Tuesday, February 19, 2013 | By: Anita

Let go and let God

I enjoy blogging, it serves as a reminder and record of our life. My family says they enjoy it too. Sometimes I think I want it private, I mean anyone can read this thing. I'm sure I don't have to tell you this but there are cah~razzy people out there. Seriously though, some times I think it's really nuts I put our life out there.. . . … .. but then there are other times that I think this is awesome. I am recording all this stuff.

And sometimes when I sit at my computer, hands poised above the keys, I hear it. “You aren’t a writer. You have nothing to offer. You have nothing to say. Just who do you think you are?”

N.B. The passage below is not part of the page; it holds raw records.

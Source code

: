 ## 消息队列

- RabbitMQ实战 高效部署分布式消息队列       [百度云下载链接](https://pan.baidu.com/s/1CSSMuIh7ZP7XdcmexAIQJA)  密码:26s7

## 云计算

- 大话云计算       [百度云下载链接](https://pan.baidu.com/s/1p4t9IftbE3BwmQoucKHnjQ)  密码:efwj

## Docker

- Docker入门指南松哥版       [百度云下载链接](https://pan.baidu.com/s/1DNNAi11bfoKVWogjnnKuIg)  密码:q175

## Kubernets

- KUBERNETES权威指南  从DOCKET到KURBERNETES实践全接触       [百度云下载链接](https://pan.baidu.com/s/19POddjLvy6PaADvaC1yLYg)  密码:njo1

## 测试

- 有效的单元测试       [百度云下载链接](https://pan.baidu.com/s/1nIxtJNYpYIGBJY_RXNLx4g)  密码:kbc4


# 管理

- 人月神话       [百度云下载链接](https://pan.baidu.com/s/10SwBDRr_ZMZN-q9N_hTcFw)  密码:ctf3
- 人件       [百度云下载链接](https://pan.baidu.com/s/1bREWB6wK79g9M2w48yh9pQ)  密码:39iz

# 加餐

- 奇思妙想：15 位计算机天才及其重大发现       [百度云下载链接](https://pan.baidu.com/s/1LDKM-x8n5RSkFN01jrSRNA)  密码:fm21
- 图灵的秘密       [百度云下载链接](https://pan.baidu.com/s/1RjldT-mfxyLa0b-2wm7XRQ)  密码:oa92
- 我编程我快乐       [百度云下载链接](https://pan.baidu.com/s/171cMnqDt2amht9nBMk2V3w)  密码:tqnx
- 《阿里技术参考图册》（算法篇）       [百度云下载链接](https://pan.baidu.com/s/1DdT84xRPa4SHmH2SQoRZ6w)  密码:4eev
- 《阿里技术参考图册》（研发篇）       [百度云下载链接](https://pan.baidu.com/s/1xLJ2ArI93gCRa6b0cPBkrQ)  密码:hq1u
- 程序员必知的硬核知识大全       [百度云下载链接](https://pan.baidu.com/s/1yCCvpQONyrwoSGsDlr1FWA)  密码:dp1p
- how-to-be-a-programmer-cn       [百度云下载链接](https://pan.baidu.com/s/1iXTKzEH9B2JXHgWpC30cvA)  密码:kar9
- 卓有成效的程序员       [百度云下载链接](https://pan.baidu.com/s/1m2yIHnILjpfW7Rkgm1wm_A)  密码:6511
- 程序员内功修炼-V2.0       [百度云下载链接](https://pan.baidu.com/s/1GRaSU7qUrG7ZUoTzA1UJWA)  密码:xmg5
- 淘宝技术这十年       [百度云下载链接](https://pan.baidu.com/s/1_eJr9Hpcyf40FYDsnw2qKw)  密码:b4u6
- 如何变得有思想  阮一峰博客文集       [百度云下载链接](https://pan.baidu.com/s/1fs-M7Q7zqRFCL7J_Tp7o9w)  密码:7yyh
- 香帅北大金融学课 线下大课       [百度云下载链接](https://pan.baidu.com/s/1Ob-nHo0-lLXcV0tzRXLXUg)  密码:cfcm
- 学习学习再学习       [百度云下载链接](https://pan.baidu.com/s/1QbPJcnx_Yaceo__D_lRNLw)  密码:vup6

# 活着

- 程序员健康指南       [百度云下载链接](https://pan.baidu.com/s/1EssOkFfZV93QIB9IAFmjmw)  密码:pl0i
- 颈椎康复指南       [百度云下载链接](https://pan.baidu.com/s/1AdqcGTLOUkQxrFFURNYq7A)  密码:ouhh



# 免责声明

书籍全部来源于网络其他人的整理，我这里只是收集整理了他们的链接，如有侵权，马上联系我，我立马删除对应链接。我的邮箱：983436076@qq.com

And hey let’s be honest here, I’m not a writer. At least, not in the professional-got-a-degree-in-it-make-a-living kind of way. But I am a writer in that I write. I love to write. I want to write. I need to write. It is a way for me to connect with myself, with what I’m learning, and to connect with other people.

One of the first things God has revealed to me is this. To let go of the old definition of a “writer” and embrace that this is what He has for me, on this blog, right now. So the bravely letting go begins. Courageously opening my hands to release the thoughts of the enemy and receiving what the One that matters says. I’m learning that this requires courage, bravery, trusting that something infinitely better will be there in the letting go.
I’ve got lots of ideas, thoughts and opinions swirling around and so far, not a lot of order. But I’ll just let that go for now. In some way, shape, or form, I’m going to share what I am learning and figuring out about my life.

But, there are sometimes I wish I would hear from those who do read my blog. I know I have a few loyal readers and a few loyal commenter’s. I also know that there could be people who just cruise in from who knows where. Oh, well, I try to let that go too and remind myself that I do it for personal reasons and not for the comments so that's that.

Blogging ~ it's fun, free and therapeutic maybe more people should try it!

Blessings

1 comments:

Anneliese said...

You have described a number of my feelings here! Yes, we are writers, who is to say what is professional or not? ... =) it is theraputic and nice to look back on things you have completely forgotten. Surprisingly enough, most readers are quite forgiving and nice!!